The Ghost in the Server Room
Somewhere around Friday of that week, I couldn’t upload a single image. The server had been wobbling since Monday—we’d come back from the summer break louder than expected, traffic spiked, and whatever migration was supposed to have happened quietly in the background left behind a trail of small disasters. Broken functions. Missing plugins. And then, nothing. No images. Just a blank upload field and the growing suspicion that the bored ghost of some long-dead Usenet administrator was personally taking it out on me.
That’s what nobody prepares you for when you start doing this. Not the writing, not the ideas—those are fine, those are the good part. It’s the infrastructure. Servers that sulk. Tools that work until suddenly, irreversibly, they don’t. You spend a week building something and then spend another week apologizing to it.

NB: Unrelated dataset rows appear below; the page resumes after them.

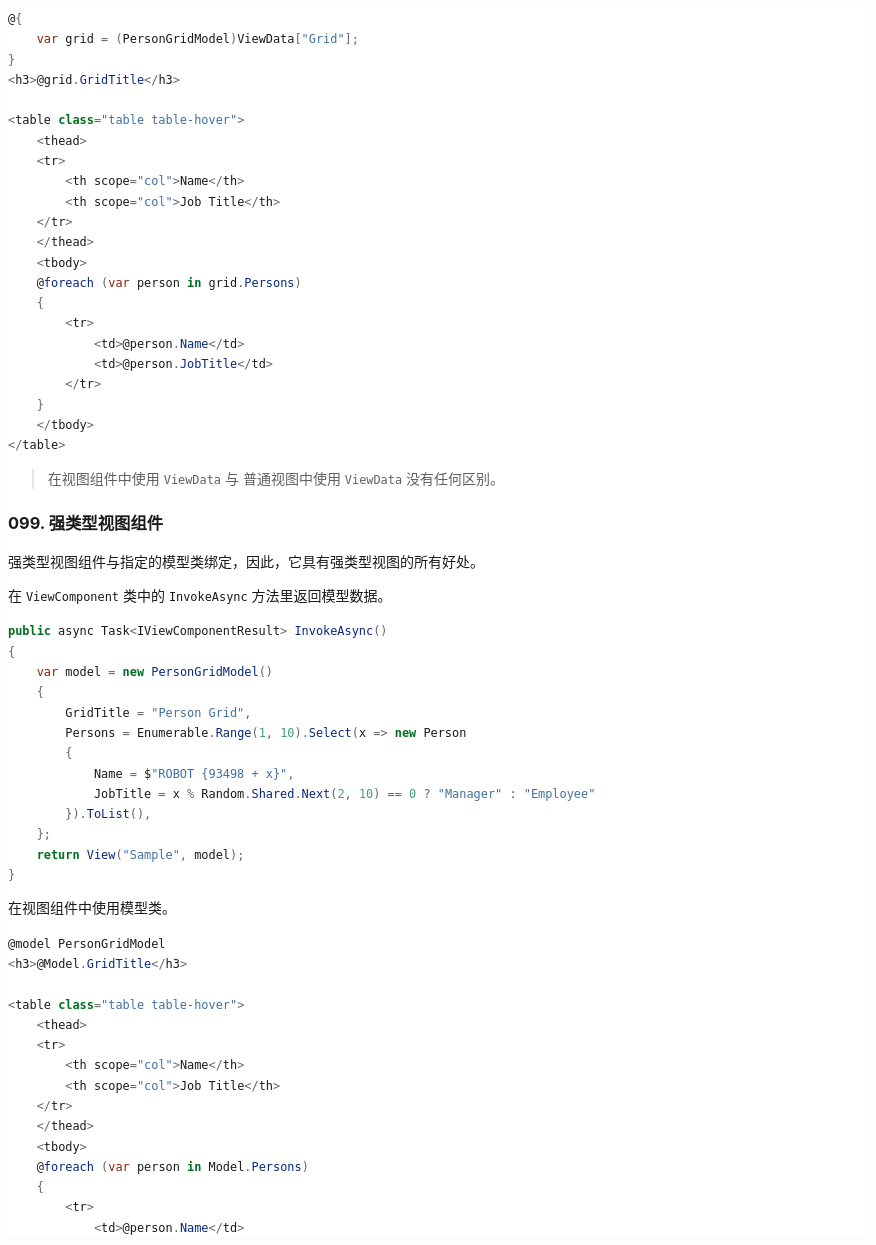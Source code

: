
 ```csharp
@{
    var grid = (PersonGridModel)ViewData["Grid"];
}
<h3>@grid.GridTitle</h3>

<table class="table table-hover">
    <thead>
    <tr>
        <th scope="col">Name</th>
        <th scope="col">Job Title</th>
    </tr>
    </thead>
    <tbody>
    @foreach (var person in grid.Persons)
    {
        <tr>
            <td>@person.Name</td>
            <td>@person.JobTitle</td>
        </tr>
    }
    </tbody>
</table>
```

> 在视图组件中使用 `ViewData` 与 普通视图中使用 `ViewData` 没有任何区别。

### 099. 强类型视图组件

强类型视图组件与指定的模型类绑定，因此，它具有强类型视图的所有好处。

在 `ViewComponent` 类中的 `InvokeAsync` 方法里返回模型数据。

```csharp
public async Task<IViewComponentResult> InvokeAsync()
{
    var model = new PersonGridModel()
    {
        GridTitle = "Person Grid",
        Persons = Enumerable.Range(1, 10).Select(x => new Person
        {
            Name = $"ROBOT {93498 + x}",
            JobTitle = x % Random.Shared.Next(2, 10) == 0 ? "Manager" : "Employee"
        }).ToList(),
    };
    return View("Sample", model);
}
```

在视图组件中使用模型类。

```csharp
@model PersonGridModel
<h3>@Model.GridTitle</h3>

<table class="table table-hover">
    <thead>
    <tr>
        <th scope="col">Name</th>
        <th scope="col">Job Title</th>
    </tr>
    </thead>
    <tbody>
    @foreach (var person in Model.Persons)
    {
        <tr>
            <td>@person.Name</td>
```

But underneath all the mechanical complaint: the week was good. The interviews landed. A couple of pieces blew up in ways that drew in readers I’d never have found otherwise—some of them furious, which honestly counts. A hater who reads everything and tells you about it is more present than a fan who vaguely approves from a distance. I’ve always found hostile commentary more useful than applause. At least it tells you someone was paying attention.
So thank you—to the regulars, the people who showed up just to argue, whoever spiked the traffic enough to crash the old server. That’s a kind of love, in its way. The kind that breaks things.